For technical drawing and 3D rendering of the instrument, the transversoclasiotome, dedicated software was used (FreeCAD v0.18.4, as available at https://www.freecadweb.org/index.php), and files were created in.dwg format.

Application to anatomical dissection

The transversoclasiotome was used to open the transverse foramina in ten unembalmed cadavers. Subjects aged 65–88 (mean age 77, four males and six females) were included in the study. Exclusion criteria were a history of neck trauma, gross evidence of congenital or acquired vertebral disease, and previous cervical spine surgery.

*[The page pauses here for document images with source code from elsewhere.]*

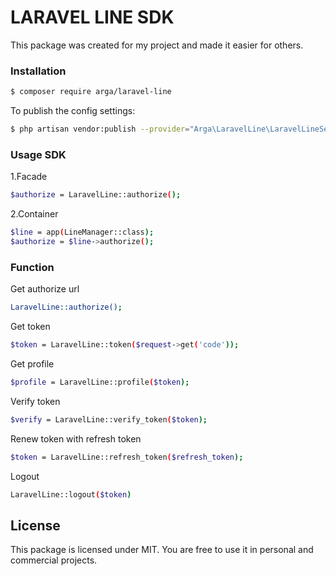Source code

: # LARAVEL LINE SDK

This package was created for my project and made it easier for others.

### Installation
``` bash
$ composer require arga/laravel-line
```

To publish the config settings:
``` bash
$ php artisan vendor:publish --provider="Arga\LaravelLine\LaravelLineServiceProvider"
```

### Usage SDK

1.Facade
``` bash
$authorize = LaravelLine::authorize();
```

2.Container
``` bash
$line = app(LineManager::class);
$authorize = $line->authorize();
```

### Function

Get authorize url
``` bash
LaravelLine::authorize();
```

Get token
``` bash
$token = LaravelLine::token($request->get('code'));
```

Get profile
``` bash
$profile = LaravelLine::profile($token);
```

Verify token
``` bash
$verify = LaravelLine::verify_token($token);
```

Renew token with refresh token
``` bash
$token = LaravelLine::refresh_token($refresh_token);
```

Logout
``` bash
LaravelLine::logout($token)
```

## License

This package is licensed under MIT. You are free to use it in personal and commercial projects.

All the procedures were performed on human bodies from the Body Donation Program “Donation to Science” of the University of Padova [24] and Veneto Region/National Reference Center for preserving and using gifted bodies (Deliberation of the Regional Council of the Veneto Region n. 245, March 8th, 2019; n. 389,897), in accordance with national laws and the ethical standards of the regional/national research committees, and with the 1964 Helsinki Declaration and its later amendments or comparable ethical standards. Written informed consent was provided to join the Body Donation Program. The privacy rights of human subjects were consistently observed. The cadavers were dissected anatomically in the supine position. The skin incision followed the anterior midline from between the mental protuberance to the jugular notch, and the anatomical dissection progressed layer-by-layer on both sides, including fasciae and muscles.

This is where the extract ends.